The Church of San Agustin (St Augustine), located within Intramuros, is the oldest standing church in the Philippines. Erected in 1607, it managed to survive eight major earthquakes in Manila over the course of three centuries, and was the only one out of eight churches in Intramuros to remain standing after World War II. In 1993, it was designated a UNESCO World Heritage Site together with four other Philippine churches, under the collective title of “Baroque Churches of the Philippines.”
The church compounds, and its accompanying museum, are filled with religious artefacts from the 17th to the early 20th centuries – exquisite altarpieces, icons of Christ and other Catholic saints, and paintings of archbishops, saints and significant events in the ecclesiastical history of the Philippines. Touring the premises, I couldn’t help feeling like I was lost in the cloisters of a 17th century Franciscan monastery in Europe. It was a strange feeling of being out-of-place, or rather, out-of-time.

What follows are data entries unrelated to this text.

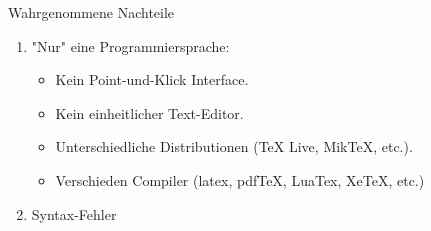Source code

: 





\begin{frame}{Wahrgenommene Nachteile}
	\begin{enumerate}[<+-|alert@+>]
		\item "Nur" eine Programmiersprache:
		      \begin{itemize}
                    \item Kein Point-und-Klick Interface.
                    \item Kein einheitlicher Text-Editor.
                    \item Unterschiedliche Distributionen (TeX Live, MikTeX, etc.).
                    \item Verschieden Compiler (latex, pdfTeX, LuaTex, XeTeX, etc.)
		      \end{itemize}
        \item Syntax-Fehler
	\end{enumerate}
\end{frame}
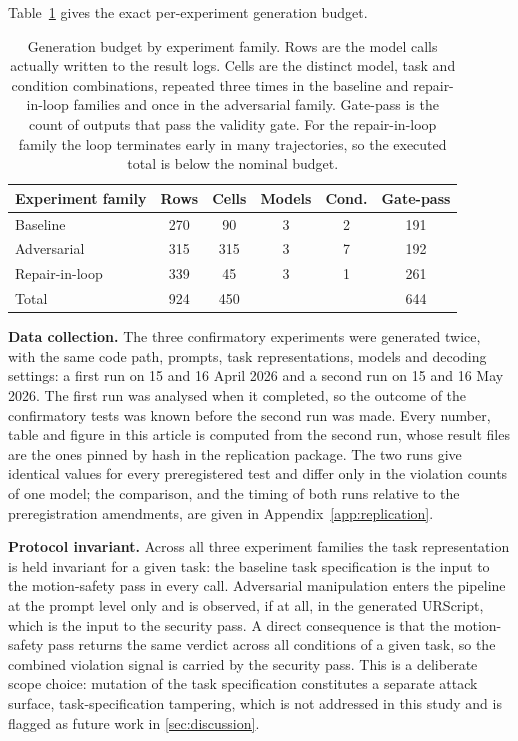 \documentclass{ieeeaccess}
\begin{document}
Table~\ref{tab:budget} gives the exact per-experiment generation budget.

\begin{table}[h]
\caption{Generation budget by experiment family. Rows are the model calls actually
written to the result logs. Cells are the distinct model, task and condition
combinations, repeated three times in the baseline and repair-in-loop families and once
in the adversarial family. Gate-pass is the count of outputs that pass the validity gate.
For the repair-in-loop family the loop terminates early in many trajectories, so the
executed total is below the nominal budget.}
\label{tab:budget}
\centering
\footnotesize
\begin{tabular}{@{}p{}ccccc@{}}
\toprule
Experiment family & Rows & Cells & Models & Cond. & Gate-pass \\
\midrule
Baseline & 270 & 90 & 3 & 2 & 191 \\
Adversarial & 315 & 315 & 3 & 7 & 192 \\
Repair-in-loop & 339 & 45 & 3 & 1 & 261 \\
\midrule
Total & 924 & 450 &  &  & 644 \\
\bottomrule
\end{tabular}
\end{table}

\textbf{Data collection.} The three confirmatory experiments were generated twice, with
the same code path, prompts, task representations, models and decoding settings: a first
run on 15 and 16 April 2026 and a second run on 15 and 16 May 2026. The first run was
analysed when it completed, so the outcome of the confirmatory tests was known before the
second run was made. Every number, table and figure in this article is computed from the
second run, whose result files are the ones pinned by hash in the replication package.
The two runs give identical values for every preregistered test and differ only in the
violation counts of one model; the comparison, and the timing of both runs relative to
the preregistration amendments, are given in Appendix~\ref{app:replication}.

\textbf{Protocol invariant.} Across all three experiment families the task
representation is held invariant for a given task: the baseline task specification is
the input to the motion-safety pass in every call. Adversarial manipulation enters the
pipeline at the prompt level only and is observed, if at all, in the generated
URScript, which is the input to the security pass. A direct consequence is that the
motion-safety pass returns the same verdict across all conditions of a given task, so
the combined violation signal is carried by the security pass. This is a deliberate
scope choice: mutation of the task specification constitutes a separate attack surface,
task-specification tampering, which is not addressed in this study and is flagged as
future work in \ref{sec:discussion}.
\end{document}

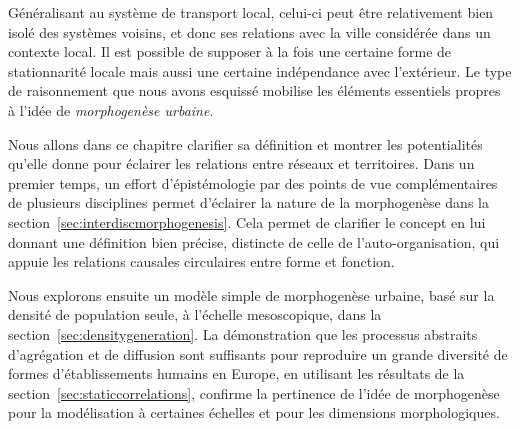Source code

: Généralisant au système de transport local, celui-ci peut être relativement bien isolé des systèmes voisins, et donc ses relations avec la ville considérée dans un contexte local. Il est possible de supposer à la fois une certaine forme de stationnarité locale mais aussi une certaine indépendance avec l'extérieur. Le type de raisonnement que nous avons esquissé mobilise les éléments essentiels propres à l'idée de \emph{morphogenèse urbaine}.



Nous allons dans ce chapitre clarifier sa définition et montrer les potentialités qu'elle donne pour éclairer les relations entre réseaux et territoires. Dans un premier temps, un effort d'épistémologie par des points de vue complémentaires de plusieurs disciplines permet d'éclairer la nature de la morphogenèse dans la section~\ref{sec:interdiscmorphogenesis}. Cela permet de clarifier le concept en lui donnant une définition bien précise, distincte de celle de l'auto-organisation, qui appuie les relations causales circulaires entre forme et fonction.

Nous explorons ensuite un modèle simple de morphogenèse urbaine, basé sur la densité de population seule, à l'échelle mesoscopique, dans la section~\ref{sec:densitygeneration}. La démonstration que les processus abstraits d'agrégation et de diffusion sont suffisants pour reproduire un grande diversité de formes d'établissements humains en Europe, en utilisant les résultats de la section~\ref{sec:staticcorrelations}, confirme la pertinence de l'idée de morphogenèse pour la modélisation à certaines échelles et pour les dimensions morphologiques.

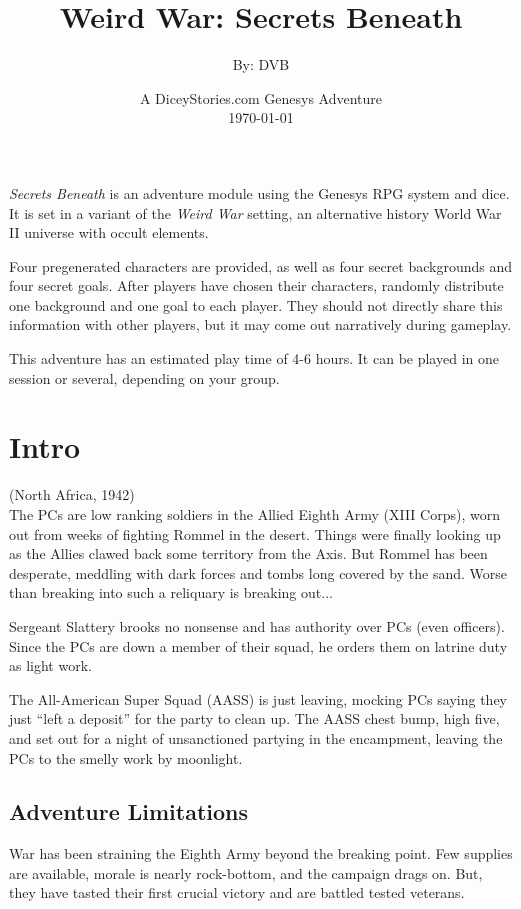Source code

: \documentclass{book}
\title{Weird War: Secrets Beneath}
\author{By: DVB}
\date{A DiceyStories.com Genesys Adventure\\
      \today}
\newcommand{\gb}{\emph{Secrets Beneath} }
\begin{document}
\maketitle

\begin{multicols}{2}

\gb is an adventure module using the Genesys RPG system and dice.  It is set in a variant of the \emph{Weird War} setting, an alternative history World War II universe with occult elements.

Four pregenerated characters are provided, as well as four secret backgrounds and four secret goals.  After players have chosen their characters, randomly distribute one background and one goal to each player.  They should not directly share this information with other players, but it may come out narratively during gameplay.

This adventure has an estimated play time of 4-6 hours.  It can be played in one session or several, depending on your group.

\section{Intro}
(North Africa, 1942)\\

    The PCs are low ranking soldiers in the Allied Eighth Army (XIII Corps), worn out from weeks of fighting Rommel in the desert.  Things were finally looking up as the Allies clawed back some territory from the Axis.  But Rommel has been desperate, meddling with dark forces and tombs long covered by the sand.  Worse than breaking into such a reliquary is breaking out...

    Sergeant Slattery brooks no nonsense and has authority over PCs (even officers).  Since the PCs are down a member of their squad, he orders them on latrine duty as light work.

    The All-American Super Squad (AASS) is just leaving, mocking PCs saying they just ``left a deposit'' for the party to clean up.  The AASS chest bump, high five, and set out for a night of unsanctioned partying in the encampment, leaving the PCs to the smelly work by moonlight.

\subsection{Adventure Limitations}

    War has been straining the Eighth Army beyond the breaking point.  Few supplies are available, morale is nearly rock-bottom, and the campaign drags on.  But, they have tasted their first crucial victory and are battled tested veterans.
    

\end{multicols}
\end{document}
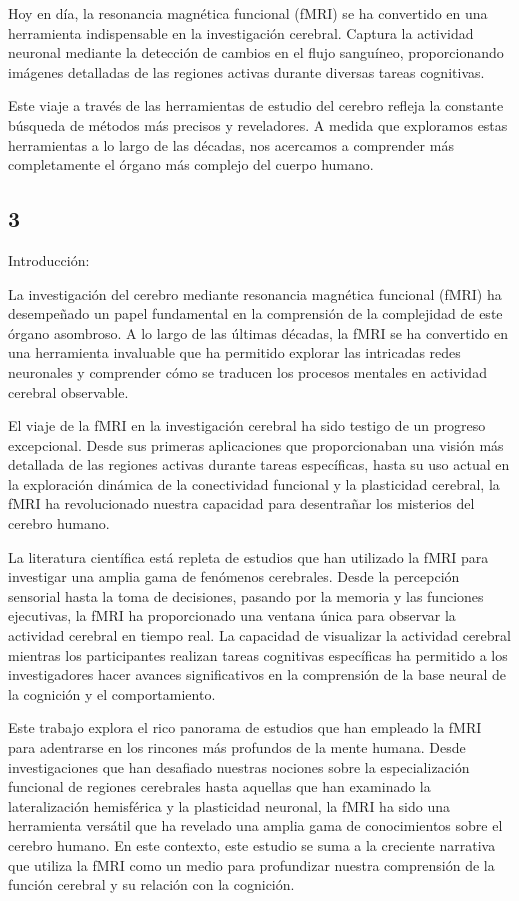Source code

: \documentclass[12pt,oneside]{uhthesis}
\begin{document}
Hoy en día, la resonancia magnética funcional (fMRI) se ha convertido en una herramienta indispensable en la investigación cerebral. Captura la actividad neuronal mediante la detección de cambios en el flujo sanguíneo, proporcionando imágenes detalladas de las regiones activas durante diversas tareas cognitivas.

Este viaje a través de las herramientas de estudio del cerebro refleja la constante búsqueda de métodos más precisos y reveladores. A medida que exploramos estas herramientas a lo largo de las décadas, nos acercamos a comprender más completamente el órgano más complejo del cuerpo humano.

\subsection{3}
Introducción:

La investigación del cerebro mediante resonancia magnética funcional (fMRI) ha desempeñado un papel fundamental en la comprensión de la complejidad de este órgano asombroso. A lo largo de las últimas décadas, la fMRI se ha convertido en una herramienta invaluable que ha permitido explorar las intricadas redes neuronales y comprender cómo se traducen los procesos mentales en actividad cerebral observable.

El viaje de la fMRI en la investigación cerebral ha sido testigo de un progreso excepcional. Desde sus primeras aplicaciones que proporcionaban una visión más detallada de las regiones activas durante tareas específicas, hasta su uso actual en la exploración dinámica de la conectividad funcional y la plasticidad cerebral, la fMRI ha revolucionado nuestra capacidad para desentrañar los misterios del cerebro humano.

La literatura científica está repleta de estudios que han utilizado la fMRI para investigar una amplia gama de fenómenos cerebrales. Desde la percepción sensorial hasta la toma de decisiones, pasando por la memoria y las funciones ejecutivas, la fMRI ha proporcionado una ventana única para observar la actividad cerebral en tiempo real. La capacidad de visualizar la actividad cerebral mientras los participantes realizan tareas cognitivas específicas ha permitido a los investigadores hacer avances significativos en la comprensión de la base neural de la cognición y el comportamiento.

Este trabajo explora el rico panorama de estudios que han empleado la fMRI para adentrarse en los rincones más profundos de la mente humana. Desde investigaciones que han desafiado nuestras nociones sobre la especialización funcional de regiones cerebrales hasta aquellas que han examinado la lateralización hemisférica y la plasticidad neuronal, la fMRI ha sido una herramienta versátil que ha revelado una amplia gama de conocimientos sobre el cerebro humano. En este contexto, este estudio se suma a la creciente narrativa que utiliza la fMRI como un medio para profundizar nuestra comprensión de la función cerebral y su relación con la cognición.
\end{document}
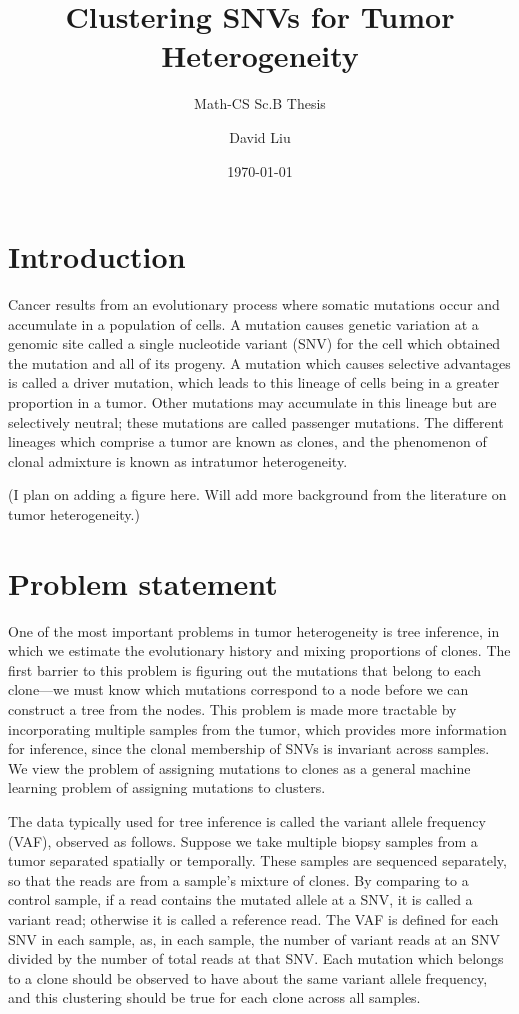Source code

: \documentclass[11pt]{article}
\title{Clustering SNVs for Tumor Heterogeneity}
\subtitle{Math-CS Sc.B Thesis}
\date{\today}
\author{David Liu}
\begin{document}
\maketitle
\section{Introduction}
Cancer results from an evolutionary process where somatic mutations occur and accumulate in a population of cells. A mutation causes genetic variation at a genomic site called a single nucleotide variant (SNV) for the cell which obtained the mutation and all of its progeny. A mutation which causes selective advantages is called a driver mutation, which leads to this lineage of cells being in a greater proportion in a tumor. Other mutations may accumulate in this lineage but are selectively neutral; these mutations are called passenger mutations. The different lineages which comprise a tumor are known as clones, and the phenomenon of clonal admixture is known as intratumor heterogeneity. 

(I plan on adding a figure here. Will add more background from the literature on tumor heterogeneity.)

\section{Problem statement}
One of the most important problems in tumor heterogeneity is tree inference, in which we estimate the evolutionary history and mixing proportions of clones. The first barrier to this problem is figuring out the mutations that belong to each clone---we must know which mutations correspond to a node before we can construct a tree from the nodes. This problem is made more tractable by incorporating multiple samples from the tumor, which provides more information for inference, since the clonal membership of SNVs is invariant across samples. We view the problem of assigning mutations to clones as a general machine learning problem of assigning mutations to clusters.

The data typically used for tree inference is called the variant allele frequency (VAF), observed as follows. Suppose we take multiple biopsy samples from a tumor separated spatially or temporally. These samples are sequenced separately, so that the reads are from a sample's mixture of clones. By comparing to a control sample, if a read contains the mutated allele at a SNV, it is called a variant read; otherwise it is called a reference read. The VAF is defined for each SNV in each sample, as, in each sample, the number of variant reads at an SNV divided by the number of total reads at that SNV. Each mutation which belongs to a clone should be observed to have about the same variant allele frequency, and this clustering should be true for each clone across all samples.
\end{document}
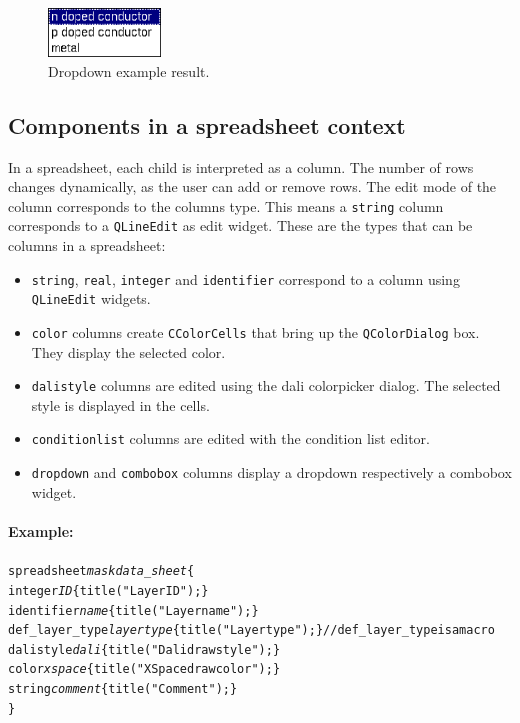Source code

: \begin{figure}[h!] \begin{center}
\includegraphics[width=3cm]{./figures/ex_dropdown.eps}
\caption{Dropdown example result.}
\end{center} \end{figure}


%

\subsection{Components in a spreadsheet context}
In a spreadsheet, each child is interpreted as a column. The number of rows
changes dynamically, as the user can add or remove rows. The edit mode of the
column corresponds to the columns type. This means a
\verb=string= column corresponds to a \verb=QLineEdit= as edit widget. These
are the types that can be columns in a spreadsheet:
\begin{itemize}
\item \verb=string=, \verb=real=, \verb=integer= and \verb=identifier=
correspond to a column using \verb=QLineEdit= widgets.
\item \verb=color= columns create \verb=CColorCells= that bring up the \verb=QColorDialog= box. They display
the selected color.
\item \verb=dalistyle= columns are edited using the dali colorpicker dialog.
The selected style is displayed in the cells.
\item \verb=conditionlist= columns are edited with the condition list editor.
\item \verb=dropdown= and \verb=combobox= columns display a dropdown
respectively a combobox widget.
\end{itemize}

\paragraph{Example:}
\begin{alltt}
spreadsheet \emph{maskdata_sheet} \{
    integer             \emph{ID} \{ title("Layer ID"); \}
    identifier          \emph{name} \{ title("Layer name"); \}
    def_layer_type      \emph{layertype} \{ title("Layer type"); \} // def_layer_type is a macro
    dalistyle           \emph{dali} \{ title("Dali draw style"); \}
    color               \emph{xspace} \{ title("XSpace draw color"); \}
    string              \emph{comment} \{ title("Comment"); \}
\}
\end{alltt}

In this gallery, some of the photos have been deliberately over-exposed, to suggest Divine Light – Luz Divina – illuminating the chambers and hallways of the Church, and enveloping the saints and icons, wracked with religious passion. Unfortunately, the museum was rather poorly labeled, and so one had to be satisfied with only admiring, and not understanding, much of the beauty and agony on display.